> _Activity_: Every line holding the string "interactive" is to be copied from the entries below.

··· Data for the task

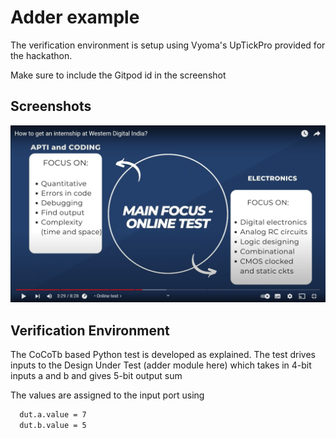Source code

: # Adder example
The verification environment is setup using Vyoma's UpTickPro provided for the hackathon.

Make sure to include the Gitpod id in the screenshot


## Screenshots
![App Screenshot](Screenshot%20(1159).png)


## Verification Environment

The CoCoTb based Python test is developed as explained. The test drives inputs to the Design Under Test (adder module here) which takes in 4-bit inputs a and b and gives 5-bit output sum

The values are assigned to the input port using

```bash
  dut.a.value = 7
  dut.b.value = 5
```


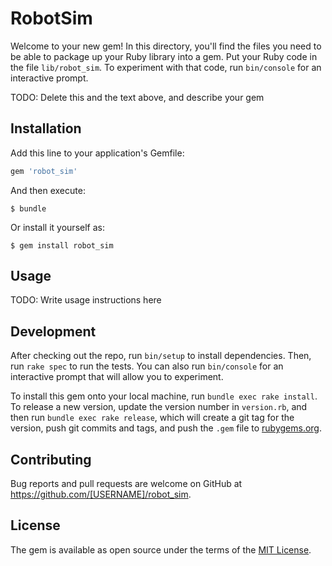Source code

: # RobotSim

Welcome to your new gem! In this directory, you'll find the files you need to be able to package up your Ruby library into a gem. Put your Ruby code in the file `lib/robot_sim`. To experiment with that code, run `bin/console` for an interactive prompt.

TODO: Delete this and the text above, and describe your gem

## Installation

Add this line to your application's Gemfile:

```ruby
gem 'robot_sim'
```

And then execute:

    $ bundle

Or install it yourself as:

    $ gem install robot_sim

## Usage

TODO: Write usage instructions here

## Development

After checking out the repo, run `bin/setup` to install dependencies. Then, run `rake spec` to run the tests. You can also run `bin/console` for an interactive prompt that will allow you to experiment.

To install this gem onto your local machine, run `bundle exec rake install`. To release a new version, update the version number in `version.rb`, and then run `bundle exec rake release`, which will create a git tag for the version, push git commits and tags, and push the `.gem` file to [rubygems.org](https://rubygems.org).

## Contributing

Bug reports and pull requests are welcome on GitHub at https://github.com/[USERNAME]/robot_sim.


## License

The gem is available as open source under the terms of the [MIT License](http://opensource.org/licenses/MIT).

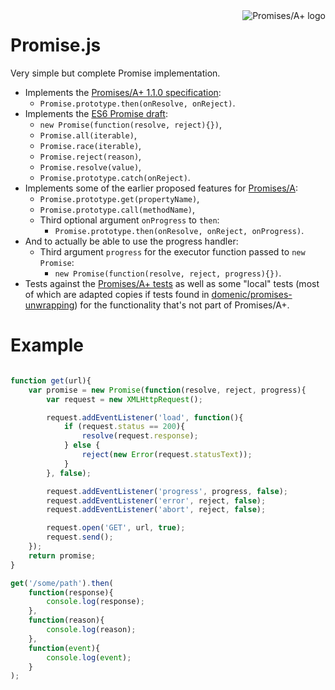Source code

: <a href="http://promisesaplus.com/">
	<img src="http://promisesaplus.com/assets/logo-small.png" alt="Promises/A+ logo" title="Promises/A+ 1.1 compliant" align="right" />
</a>

Promise.js
==========

Very simple but complete Promise implementation.

* Implements the [Promises/A+ 1.1.0 specification][]:
  - `Promise.prototype.then(onResolve, onReject)`.
* Implements the [ES6 Promise draft][]:
  - `new Promise(function(resolve, reject){})`,
  - `Promise.all(iterable)`,
  - `Promise.race(iterable)`,
  - `Promise.reject(reason)`,
  - `Promise.resolve(value)`,
  - `Promise.prototype.catch(onReject)`.
* Implements some of the earlier proposed features for [Promises/A][]:
  - `Promise.prototype.get(propertyName)`,
  - `Promise.prototype.call(methodName)`,
  - Third optional argument `onProgress` to `then`:
    + `Promise.prototype.then(onResolve, onReject, onProgress)`.
* And to actually be able to use the progress handler:
  - Third argument `progress` for the executor function passed to `new
    Promise`:
    + `new Promise(function(resolve, reject, progress){})`.
* Tests against the [Promises/A+ tests][] as well as some "local" tests
  (most of which are adapted copies if tests found in
  [domenic/promises-unwrapping][]) for the functionality that's not part
  of Promises/A+.

[Promises/A+ 1.1.0 specification]: https://github.com/promises-aplus/promises-spec/blob/1.1.0/README.md
[ES6 Promise draft]: http://people.mozilla.org/~jorendorff/es6-draft.html#sec-promise-objects
[Promises/A]: http://wiki.commonjs.org/wiki/Promises/A
[Promises/A+ tests]: https://github.com/promises-aplus/promises-tests
[domenic/promises-unwrapping]: https://github.com/domenic/promises-unwrapping/tree/master/reference-implementation

Example
=======

```javascript

function get(url){
	var promise = new Promise(function(resolve, reject, progress){
		var request = new XMLHttpRequest();

		request.addEventListener('load', function(){
			if (request.status == 200){
				resolve(request.response);
			} else {
				reject(new Error(request.statusText));
			}
		}, false);

		request.addEventListener('progress', progress, false);
		request.addEventListener('error', reject, false);
		request.addEventListener('abort', reject, false);

		request.open('GET', url, true);
		request.send();
	});
	return promise;
}

get('/some/path').then(
	function(response){
		console.log(response);
	},
	function(reason){
		console.log(reason);
	},
	function(event){
		console.log(event);
	}
);

```
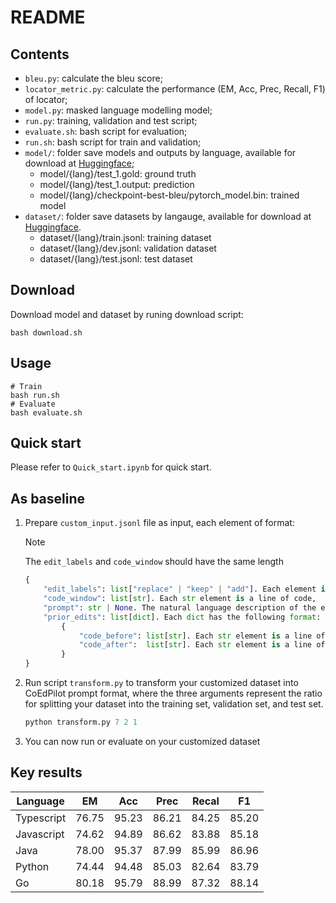 # README
## Contents
* `bleu.py`: calculate the bleu score;
* `locator_metric.py`: calculate the performance (EM, Acc, Prec, Recall, F1) of locator;
* `model.py`: masked language modelling model;
* `run.py`: training, validation and test script;
* `evaluate.sh`: bash script for evaluation;
* `run.sh`: bash script for train and validation;
* `model/`: folder save models and outputs by language, available for download at [Huggingface](https://huggingface.co/code-philia/CoEdPilot-line-locator);
    * model/{lang}/test_1.gold: ground truth
    * model/{lang}/test_1.output: prediction
    * model/{lang}/checkpoint-best-bleu/pytorch_model.bin: trained model
* `dataset/`: folder save datasets by langauge, available for download at [Huggingface](https://huggingface.co/datasets/code-philia/CoEdPilot-line-locator).
    * dataset/{lang}/train.jsonl: training dataset
    * dataset/{lang}/dev.jsonl: validation dataset
    * dataset/{lang}/test.jsonl: test dataset

## Download
Download model and dataset by runing download script:
```shell
bash download.sh
```

## Usage
```shell
# Train
bash run.sh
# Evaluate
bash evaluate.sh
```

## Quick start 
Please refer to `Quick_start.ipynb` for quick start.

## As baseline
1. Prepare `custom_input.jsonl` file as input, each element of format:
    > [!NOTE]
    > The `edit_labels` and `code_window` should have the same length
    
    ```python
    {
        "edit_labels": list["replace" | "keep" | "add"]. Each element is an edit operation label,
        "code_window": list[str]. Each str element is a line of code,
        "prompt": str | None. The natural language description of the edit,
        "prior_edits": list[dict]. Each dict has the following format: 
            {
                "code_before": list[str]. Each str element is a line of code before editing,
                "code_after":  list[str]. Each str element is a line of code after editing
            }
    }
    ```
2. Run script `transform.py` to transform your customized dataset into CoEdPilot prompt format,  where the three arguments represent the ratio for splitting your dataset into the training set, validation set, and test set.
    ```python
    python transform.py 7 2 1
    ```
3. You can now run or evaluate on your customized dataset 

## Key results
|  Language  |  EM   |  Acc  |  Prec | Recal |   F1  |
|------------|-------|-------|-------|-------|-------|
| Typescript | 76.75 | 95.23 | 86.21 | 84.25 | 85.20 |
| Javascript | 74.62 | 94.89 | 86.62 | 83.88 | 85.18 |
| Java       | 78.00 | 95.37 | 87.99 | 85.99 | 86.96 |
| Python     | 74.44 | 94.48 | 85.03 | 82.64 | 83.79 |
| Go         | 80.18 | 95.79 | 88.99 | 87.32 | 88.14 |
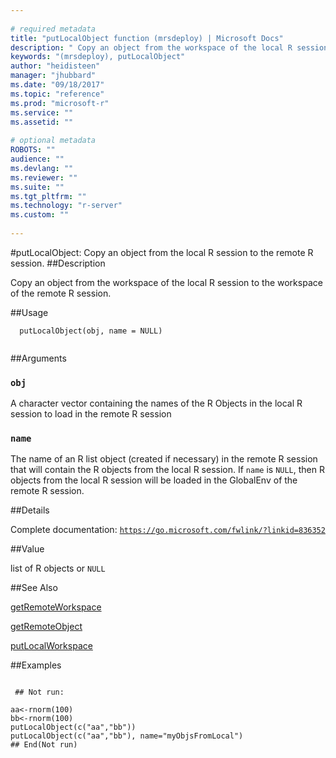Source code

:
 ```yaml
--- 
 
# required metadata 
title: "putLocalObject function (mrsdeploy) | Microsoft Docs" 
description: " Copy an object from the workspace of the local R session to the workspace  of the remote R session. " 
keywords: "(mrsdeploy), putLocalObject" 
author: "heidisteen" 
manager: "jhubbard" 
ms.date: "09/18/2017" 
ms.topic: "reference" 
ms.prod: "microsoft-r" 
ms.service: "" 
ms.assetid: "" 
 
# optional metadata 
ROBOTS: "" 
audience: "" 
ms.devlang: "" 
ms.reviewer: "" 
ms.suite: "" 
ms.tgt_pltfrm: "" 
ms.technology: "r-server" 
ms.custom: "" 
 
--- 
```

 
 
 
 
 #putLocalObject: Copy an object from the local R session to the remote R session. 
 ##Description
 
Copy an object from the workspace of the local R session to the workspace 
of the remote R session.
 
 
 ##Usage

```   
  putLocalObject(obj, name = NULL)
 
```
 
 ##Arguments

   
  
 ### `obj`
 A character vector containing the names of the R Objects in the local R session to load in the remote R session 
  
  
  
 ### `name`
 The name of an R list object (created if necessary) in the remote R session that will contain the R objects from the local R session.  If `name` is `NULL`, then R objects from the local R session will be loaded in the GlobalEnv of the remote R session. 
  
 
 
 ##Details
 
Complete documentation: [`https://go.microsoft.com/fwlink/?linkid=836352`](https://go.microsoft.com/fwlink/?linkid=836352)

 
 
 ##Value
 
list of R objects or `NULL`
 
 ##See Also
 
[getRemoteWorkspace](getRemoteWorkspace.md)

[getRemoteObject](getRemoteObject.md)

[putLocalWorkspace](putLocalWorkspace.md)
   
 ##Examples

 ```
   
  ## Not run:
 
aa<-rnorm(100)
bb<-rnorm(100)
putLocalObject(c("aa","bb"))
putLocalObject(c("aa","bb"), name="myObjsFromLocal")
 ## End(Not run) 
  
 
```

······

> _Written response_:
Welcome to your new gem! In this directory, you'll find the files you need to be able to package up your Ruby library into a gem. Put your Ruby code in the file `lib/robot_sim`. To experiment with that code, run `bin/console` for an interactive prompt.
After checking out the repo, run `bin/setup` to install dependencies. Then, run `rake spec` to run the tests. You can also run `bin/console` for an interactive prompt that will allow you to experiment.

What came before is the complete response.